Output the data below line for line, exactly, up to and including the line where "tegen den koning." appears.

Collected data:
BEGIN
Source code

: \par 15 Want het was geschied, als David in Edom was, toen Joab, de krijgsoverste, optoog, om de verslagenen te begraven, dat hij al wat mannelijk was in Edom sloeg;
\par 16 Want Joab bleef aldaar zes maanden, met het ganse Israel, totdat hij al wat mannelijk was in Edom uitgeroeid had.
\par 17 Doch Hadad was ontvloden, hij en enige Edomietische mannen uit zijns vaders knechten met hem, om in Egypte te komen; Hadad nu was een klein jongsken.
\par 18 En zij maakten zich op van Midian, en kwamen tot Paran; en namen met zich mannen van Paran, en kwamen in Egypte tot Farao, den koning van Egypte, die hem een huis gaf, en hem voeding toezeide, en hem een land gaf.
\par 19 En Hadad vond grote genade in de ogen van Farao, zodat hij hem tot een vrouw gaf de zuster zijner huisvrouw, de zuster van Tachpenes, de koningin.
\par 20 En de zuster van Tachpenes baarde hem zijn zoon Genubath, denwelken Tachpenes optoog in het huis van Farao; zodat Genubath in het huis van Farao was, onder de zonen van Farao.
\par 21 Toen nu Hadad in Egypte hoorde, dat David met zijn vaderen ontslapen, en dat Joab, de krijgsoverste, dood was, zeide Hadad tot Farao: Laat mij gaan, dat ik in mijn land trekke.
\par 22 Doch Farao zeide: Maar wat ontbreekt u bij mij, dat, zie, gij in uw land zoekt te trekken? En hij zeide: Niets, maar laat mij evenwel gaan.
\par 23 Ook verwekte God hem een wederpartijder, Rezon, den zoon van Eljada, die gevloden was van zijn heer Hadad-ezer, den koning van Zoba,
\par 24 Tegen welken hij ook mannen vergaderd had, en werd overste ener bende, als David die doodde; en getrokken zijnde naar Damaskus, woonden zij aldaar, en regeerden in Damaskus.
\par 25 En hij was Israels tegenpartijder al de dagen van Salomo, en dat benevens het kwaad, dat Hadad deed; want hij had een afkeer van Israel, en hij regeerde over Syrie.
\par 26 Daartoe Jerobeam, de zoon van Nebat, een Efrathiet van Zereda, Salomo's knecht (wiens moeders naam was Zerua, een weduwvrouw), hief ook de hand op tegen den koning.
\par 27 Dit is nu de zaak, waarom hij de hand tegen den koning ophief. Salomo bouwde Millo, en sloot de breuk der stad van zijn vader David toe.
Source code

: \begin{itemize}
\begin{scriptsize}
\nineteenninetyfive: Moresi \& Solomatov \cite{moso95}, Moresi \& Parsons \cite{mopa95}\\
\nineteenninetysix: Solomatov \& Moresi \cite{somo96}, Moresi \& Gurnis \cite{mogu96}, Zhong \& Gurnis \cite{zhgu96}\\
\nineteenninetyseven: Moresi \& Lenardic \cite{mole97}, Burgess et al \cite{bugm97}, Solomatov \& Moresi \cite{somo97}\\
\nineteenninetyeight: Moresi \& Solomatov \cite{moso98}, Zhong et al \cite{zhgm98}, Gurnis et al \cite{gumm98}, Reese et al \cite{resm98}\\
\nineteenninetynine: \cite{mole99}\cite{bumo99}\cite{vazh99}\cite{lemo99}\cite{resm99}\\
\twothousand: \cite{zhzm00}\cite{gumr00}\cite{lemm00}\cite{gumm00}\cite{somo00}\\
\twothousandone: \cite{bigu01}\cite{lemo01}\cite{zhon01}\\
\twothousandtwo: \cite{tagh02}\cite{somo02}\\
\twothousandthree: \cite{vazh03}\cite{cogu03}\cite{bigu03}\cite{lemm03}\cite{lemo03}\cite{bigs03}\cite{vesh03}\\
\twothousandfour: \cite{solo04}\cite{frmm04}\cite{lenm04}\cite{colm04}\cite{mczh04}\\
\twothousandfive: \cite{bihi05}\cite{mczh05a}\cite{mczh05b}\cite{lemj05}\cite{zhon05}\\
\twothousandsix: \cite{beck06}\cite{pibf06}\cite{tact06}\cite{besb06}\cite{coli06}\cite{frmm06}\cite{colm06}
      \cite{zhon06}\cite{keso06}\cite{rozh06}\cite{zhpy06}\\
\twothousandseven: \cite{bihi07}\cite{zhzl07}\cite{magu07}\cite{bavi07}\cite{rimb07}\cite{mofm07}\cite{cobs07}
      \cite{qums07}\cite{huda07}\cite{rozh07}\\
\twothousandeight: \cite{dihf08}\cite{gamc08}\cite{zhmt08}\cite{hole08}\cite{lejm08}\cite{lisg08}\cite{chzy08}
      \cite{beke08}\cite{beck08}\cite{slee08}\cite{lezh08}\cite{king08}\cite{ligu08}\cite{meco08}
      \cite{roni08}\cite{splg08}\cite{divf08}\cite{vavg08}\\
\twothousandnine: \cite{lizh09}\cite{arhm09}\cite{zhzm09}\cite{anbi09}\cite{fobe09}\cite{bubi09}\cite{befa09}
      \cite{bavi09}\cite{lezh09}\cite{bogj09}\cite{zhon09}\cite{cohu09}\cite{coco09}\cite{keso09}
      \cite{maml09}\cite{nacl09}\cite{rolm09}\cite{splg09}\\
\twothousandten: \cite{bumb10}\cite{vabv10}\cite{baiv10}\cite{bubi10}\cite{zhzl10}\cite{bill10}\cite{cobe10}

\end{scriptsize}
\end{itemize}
END
[EXERCISE RESPONSE]
Source code

: \par 15 Want het was geschied, als David in Edom was, toen Joab, de krijgsoverste, optoog, om de verslagenen te begraven, dat hij al wat mannelijk was in Edom sloeg;
\par 16 Want Joab bleef aldaar zes maanden, met het ganse Israel, totdat hij al wat mannelijk was in Edom uitgeroeid had.
\par 17 Doch Hadad was ontvloden, hij en enige Edomietische mannen uit zijns vaders knechten met hem, om in Egypte te komen; Hadad nu was een klein jongsken.
\par 18 En zij maakten zich op van Midian, en kwamen tot Paran; en namen met zich mannen van Paran, en kwamen in Egypte tot Farao, den koning van Egypte, die hem een huis gaf, en hem voeding toezeide, en hem een land gaf.
\par 19 En Hadad vond grote genade in de ogen van Farao, zodat hij hem tot een vrouw gaf de zuster zijner huisvrouw, de zuster van Tachpenes, de koningin.
\par 20 En de zuster van Tachpenes baarde hem zijn zoon Genubath, denwelken Tachpenes optoog in het huis van Farao; zodat Genubath in het huis van Farao was, onder de zonen van Farao.
\par 21 Toen nu Hadad in Egypte hoorde, dat David met zijn vaderen ontslapen, en dat Joab, de krijgsoverste, dood was, zeide Hadad tot Farao: Laat mij gaan, dat ik in mijn land trekke.
\par 22 Doch Farao zeide: Maar wat ontbreekt u bij mij, dat, zie, gij in uw land zoekt te trekken? En hij zeide: Niets, maar laat mij evenwel gaan.
\par 23 Ook verwekte God hem een wederpartijder, Rezon, den zoon van Eljada, die gevloden was van zijn heer Hadad-ezer, den koning van Zoba,
\par 24 Tegen welken hij ook mannen vergaderd had, en werd overste ener bende, als David die doodde; en getrokken zijnde naar Damaskus, woonden zij aldaar, en regeerden in Damaskus.
\par 25 En hij was Israels tegenpartijder al de dagen van Salomo, en dat benevens het kwaad, dat Hadad deed; want hij had een afkeer van Israel, en hij regeerde over Syrie.
\par 26 Daartoe Jerobeam, de zoon van Nebat, een Efrathiet van Zereda, Salomo's knecht (wiens moeders naam was Zerua, een weduwvrouw), hief ook de hand op tegen den koning.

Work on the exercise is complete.